Highest proportion of ureteric pathologies was accounted for by iatrogenic causes and surgical repair and/or reimplantation has a high success rate.

Partial Text

Ureteric pathology may arise from abdominal and pelvic surgery, trauma, congenital anomalies, malignancies, and radiation. Iatrogenic causes, though rare, account for most of the ureteric pathology [1]. The location of the ureter in the retroperitoneal space and its close proximity to the pelvic reproductive organs make it susceptible to injury during surgery [2]. Congenital anomalies of the ureter rarely occur alone and are likely to be accompanied by other anomalies on the urinary tree [3].
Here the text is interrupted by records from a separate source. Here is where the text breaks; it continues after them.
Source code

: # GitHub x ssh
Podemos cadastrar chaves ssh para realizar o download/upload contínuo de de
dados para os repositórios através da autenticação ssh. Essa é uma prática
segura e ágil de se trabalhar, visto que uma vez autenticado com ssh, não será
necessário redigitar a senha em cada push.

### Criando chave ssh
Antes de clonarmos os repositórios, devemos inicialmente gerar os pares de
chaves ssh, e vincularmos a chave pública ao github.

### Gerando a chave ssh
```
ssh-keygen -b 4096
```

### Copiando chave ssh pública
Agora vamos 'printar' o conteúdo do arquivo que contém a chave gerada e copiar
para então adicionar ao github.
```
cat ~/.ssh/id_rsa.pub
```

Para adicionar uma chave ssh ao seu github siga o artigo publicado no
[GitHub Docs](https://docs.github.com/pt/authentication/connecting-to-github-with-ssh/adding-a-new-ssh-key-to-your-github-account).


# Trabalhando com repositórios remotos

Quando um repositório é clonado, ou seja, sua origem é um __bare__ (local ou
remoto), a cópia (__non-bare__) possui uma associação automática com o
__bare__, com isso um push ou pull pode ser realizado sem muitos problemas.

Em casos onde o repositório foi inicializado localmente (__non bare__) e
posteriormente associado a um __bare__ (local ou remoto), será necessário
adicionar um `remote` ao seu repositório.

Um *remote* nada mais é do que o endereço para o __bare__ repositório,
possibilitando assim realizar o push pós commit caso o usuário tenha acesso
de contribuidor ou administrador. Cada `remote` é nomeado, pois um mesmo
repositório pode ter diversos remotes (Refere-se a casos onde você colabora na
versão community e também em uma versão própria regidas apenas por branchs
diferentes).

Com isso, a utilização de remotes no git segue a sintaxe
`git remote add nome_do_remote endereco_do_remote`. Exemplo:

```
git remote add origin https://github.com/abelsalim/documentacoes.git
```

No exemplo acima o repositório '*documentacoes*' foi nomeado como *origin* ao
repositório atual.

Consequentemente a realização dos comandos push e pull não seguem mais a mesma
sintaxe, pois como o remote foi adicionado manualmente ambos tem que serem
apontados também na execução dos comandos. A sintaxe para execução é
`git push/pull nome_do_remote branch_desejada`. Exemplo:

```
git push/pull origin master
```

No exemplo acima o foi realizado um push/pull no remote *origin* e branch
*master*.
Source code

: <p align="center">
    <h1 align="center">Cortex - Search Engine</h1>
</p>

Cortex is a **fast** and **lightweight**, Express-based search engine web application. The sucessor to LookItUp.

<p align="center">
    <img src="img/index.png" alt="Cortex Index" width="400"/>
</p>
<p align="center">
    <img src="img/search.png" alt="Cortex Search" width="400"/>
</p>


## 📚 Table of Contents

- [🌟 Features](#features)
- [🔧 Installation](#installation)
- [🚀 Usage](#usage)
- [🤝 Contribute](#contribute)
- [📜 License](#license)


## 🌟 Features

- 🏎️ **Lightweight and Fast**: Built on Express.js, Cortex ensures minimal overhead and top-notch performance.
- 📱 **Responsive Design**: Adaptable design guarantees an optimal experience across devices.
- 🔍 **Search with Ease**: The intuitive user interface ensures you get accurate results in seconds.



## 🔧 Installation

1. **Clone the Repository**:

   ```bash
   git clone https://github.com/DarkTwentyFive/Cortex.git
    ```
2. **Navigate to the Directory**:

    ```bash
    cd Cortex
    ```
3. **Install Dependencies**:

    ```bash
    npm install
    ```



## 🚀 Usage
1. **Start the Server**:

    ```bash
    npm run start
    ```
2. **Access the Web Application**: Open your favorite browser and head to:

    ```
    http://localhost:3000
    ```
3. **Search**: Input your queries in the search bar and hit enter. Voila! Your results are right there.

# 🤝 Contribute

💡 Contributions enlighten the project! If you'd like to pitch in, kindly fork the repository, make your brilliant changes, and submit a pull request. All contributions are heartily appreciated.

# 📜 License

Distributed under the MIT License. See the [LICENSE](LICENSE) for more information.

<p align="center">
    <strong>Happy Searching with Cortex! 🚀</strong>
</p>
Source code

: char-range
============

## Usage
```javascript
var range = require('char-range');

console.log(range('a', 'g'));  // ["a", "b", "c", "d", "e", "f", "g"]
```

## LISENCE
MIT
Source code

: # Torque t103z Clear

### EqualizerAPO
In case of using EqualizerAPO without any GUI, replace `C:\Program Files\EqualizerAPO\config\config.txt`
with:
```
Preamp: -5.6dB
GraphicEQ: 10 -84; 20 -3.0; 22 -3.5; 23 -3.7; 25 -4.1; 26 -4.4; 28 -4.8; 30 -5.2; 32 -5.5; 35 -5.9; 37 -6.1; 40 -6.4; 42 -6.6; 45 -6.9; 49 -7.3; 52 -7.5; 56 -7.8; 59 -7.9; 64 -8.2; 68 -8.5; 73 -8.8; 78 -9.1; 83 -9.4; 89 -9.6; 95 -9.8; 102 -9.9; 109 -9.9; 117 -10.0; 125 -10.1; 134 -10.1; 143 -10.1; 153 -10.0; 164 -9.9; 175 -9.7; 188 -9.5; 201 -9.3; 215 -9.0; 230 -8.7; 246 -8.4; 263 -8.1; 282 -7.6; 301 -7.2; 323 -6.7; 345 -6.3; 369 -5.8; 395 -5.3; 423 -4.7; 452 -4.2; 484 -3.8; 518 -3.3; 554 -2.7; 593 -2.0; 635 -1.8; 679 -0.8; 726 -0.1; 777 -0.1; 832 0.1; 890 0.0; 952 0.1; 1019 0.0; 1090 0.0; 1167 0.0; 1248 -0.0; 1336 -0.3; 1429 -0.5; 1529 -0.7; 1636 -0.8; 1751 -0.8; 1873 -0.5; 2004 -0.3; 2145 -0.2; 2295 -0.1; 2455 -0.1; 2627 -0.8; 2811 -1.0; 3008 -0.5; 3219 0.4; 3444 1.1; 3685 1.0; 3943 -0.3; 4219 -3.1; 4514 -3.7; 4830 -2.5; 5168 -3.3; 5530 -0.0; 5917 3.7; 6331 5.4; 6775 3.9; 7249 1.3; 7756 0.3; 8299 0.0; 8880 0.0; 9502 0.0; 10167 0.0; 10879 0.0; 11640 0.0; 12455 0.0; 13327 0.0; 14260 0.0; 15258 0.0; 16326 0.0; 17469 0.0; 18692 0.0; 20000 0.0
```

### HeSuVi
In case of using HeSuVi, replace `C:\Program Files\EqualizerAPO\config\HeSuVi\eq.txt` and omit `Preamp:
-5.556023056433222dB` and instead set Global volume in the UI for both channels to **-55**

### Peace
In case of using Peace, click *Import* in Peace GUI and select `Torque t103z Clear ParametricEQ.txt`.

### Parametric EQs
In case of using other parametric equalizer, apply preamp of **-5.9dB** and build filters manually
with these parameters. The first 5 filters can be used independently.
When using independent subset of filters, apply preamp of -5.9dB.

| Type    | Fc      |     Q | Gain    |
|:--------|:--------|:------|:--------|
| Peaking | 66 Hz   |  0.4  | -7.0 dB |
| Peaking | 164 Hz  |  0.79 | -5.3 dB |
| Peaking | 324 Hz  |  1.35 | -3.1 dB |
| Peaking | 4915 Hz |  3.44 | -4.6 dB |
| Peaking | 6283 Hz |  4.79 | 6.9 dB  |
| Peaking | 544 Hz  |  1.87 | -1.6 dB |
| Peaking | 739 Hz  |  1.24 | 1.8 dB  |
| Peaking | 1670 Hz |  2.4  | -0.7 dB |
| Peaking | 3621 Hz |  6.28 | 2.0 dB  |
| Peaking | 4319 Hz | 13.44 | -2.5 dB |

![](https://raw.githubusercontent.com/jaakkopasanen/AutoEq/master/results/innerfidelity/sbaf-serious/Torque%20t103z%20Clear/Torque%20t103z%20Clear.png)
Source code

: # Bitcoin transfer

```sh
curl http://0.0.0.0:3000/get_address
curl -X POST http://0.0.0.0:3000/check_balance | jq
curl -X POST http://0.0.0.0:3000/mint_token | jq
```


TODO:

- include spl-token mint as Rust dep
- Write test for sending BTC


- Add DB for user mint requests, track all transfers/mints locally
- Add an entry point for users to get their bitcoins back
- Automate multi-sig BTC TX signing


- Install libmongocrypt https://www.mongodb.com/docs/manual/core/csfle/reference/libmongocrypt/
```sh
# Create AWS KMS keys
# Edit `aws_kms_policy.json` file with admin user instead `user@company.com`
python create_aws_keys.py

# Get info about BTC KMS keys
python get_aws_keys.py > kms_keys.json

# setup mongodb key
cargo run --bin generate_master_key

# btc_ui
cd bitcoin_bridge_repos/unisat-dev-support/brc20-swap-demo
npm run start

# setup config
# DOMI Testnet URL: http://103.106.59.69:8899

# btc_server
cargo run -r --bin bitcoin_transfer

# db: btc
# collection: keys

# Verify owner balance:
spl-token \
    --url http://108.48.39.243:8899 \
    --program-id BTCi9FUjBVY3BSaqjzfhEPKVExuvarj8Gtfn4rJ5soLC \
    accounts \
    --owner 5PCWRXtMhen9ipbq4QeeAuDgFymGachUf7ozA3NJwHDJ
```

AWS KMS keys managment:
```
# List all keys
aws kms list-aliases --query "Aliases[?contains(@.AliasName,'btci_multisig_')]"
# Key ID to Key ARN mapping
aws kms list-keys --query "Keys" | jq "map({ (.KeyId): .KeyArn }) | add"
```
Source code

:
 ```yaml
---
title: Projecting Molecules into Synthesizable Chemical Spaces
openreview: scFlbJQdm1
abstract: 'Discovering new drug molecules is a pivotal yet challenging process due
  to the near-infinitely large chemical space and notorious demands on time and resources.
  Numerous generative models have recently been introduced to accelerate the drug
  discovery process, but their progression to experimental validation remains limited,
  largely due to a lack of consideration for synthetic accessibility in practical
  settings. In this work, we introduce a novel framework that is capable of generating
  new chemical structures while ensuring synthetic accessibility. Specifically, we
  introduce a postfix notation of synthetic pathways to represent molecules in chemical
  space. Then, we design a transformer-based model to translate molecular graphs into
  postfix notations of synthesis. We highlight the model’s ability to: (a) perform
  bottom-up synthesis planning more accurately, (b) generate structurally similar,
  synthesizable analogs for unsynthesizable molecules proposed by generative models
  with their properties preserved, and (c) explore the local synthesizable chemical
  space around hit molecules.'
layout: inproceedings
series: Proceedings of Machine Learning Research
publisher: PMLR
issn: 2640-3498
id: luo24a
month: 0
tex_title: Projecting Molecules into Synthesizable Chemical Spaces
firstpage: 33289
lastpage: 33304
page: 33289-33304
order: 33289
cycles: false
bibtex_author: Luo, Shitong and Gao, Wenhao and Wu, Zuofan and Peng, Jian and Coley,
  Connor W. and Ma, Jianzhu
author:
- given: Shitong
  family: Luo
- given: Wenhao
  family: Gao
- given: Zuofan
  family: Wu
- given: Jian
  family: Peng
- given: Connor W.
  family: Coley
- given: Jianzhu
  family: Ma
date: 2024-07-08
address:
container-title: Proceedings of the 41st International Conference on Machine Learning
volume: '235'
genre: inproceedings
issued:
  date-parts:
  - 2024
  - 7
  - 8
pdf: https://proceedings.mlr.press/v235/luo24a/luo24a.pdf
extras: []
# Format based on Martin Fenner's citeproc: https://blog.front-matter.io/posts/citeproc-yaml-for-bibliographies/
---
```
This was a descriptive retrospective study that evaluated all patients who presented with ureteric pathology at Gynocare Fistula Centre from 1st January 2012 to 31st December 2016. Located in Eldoret town on the Western part of Kenya, Gynocare is the biggest fistula referral centre in Kenya, with a bed capacity of 74. Every year the hospital performs over 300 fistula-related surgeries and manages many others conservatively. In 2014, the centre was accredited by WHO (World Health Organization) through FIGO (International Federation of Gynecology and Obstetrics) to train upcoming fistula surgeons. Since then, a total of 7 surgeons have been trained and certified while many others have visited to gain experience in specific areas.

Ureteric pathology can lead to serious morbidity and mortality if not detected early and treated. Among the leading causes of this is inadvertent ureteric injury during surgery [8, 9].

Iatrogenic injury is the commonest cause of ureteric pathology, from either obstetric or gynecological surgeries. The close association between reproductive organs and the ureter makes it more liable to injury. Surgical intervention has a high success rate.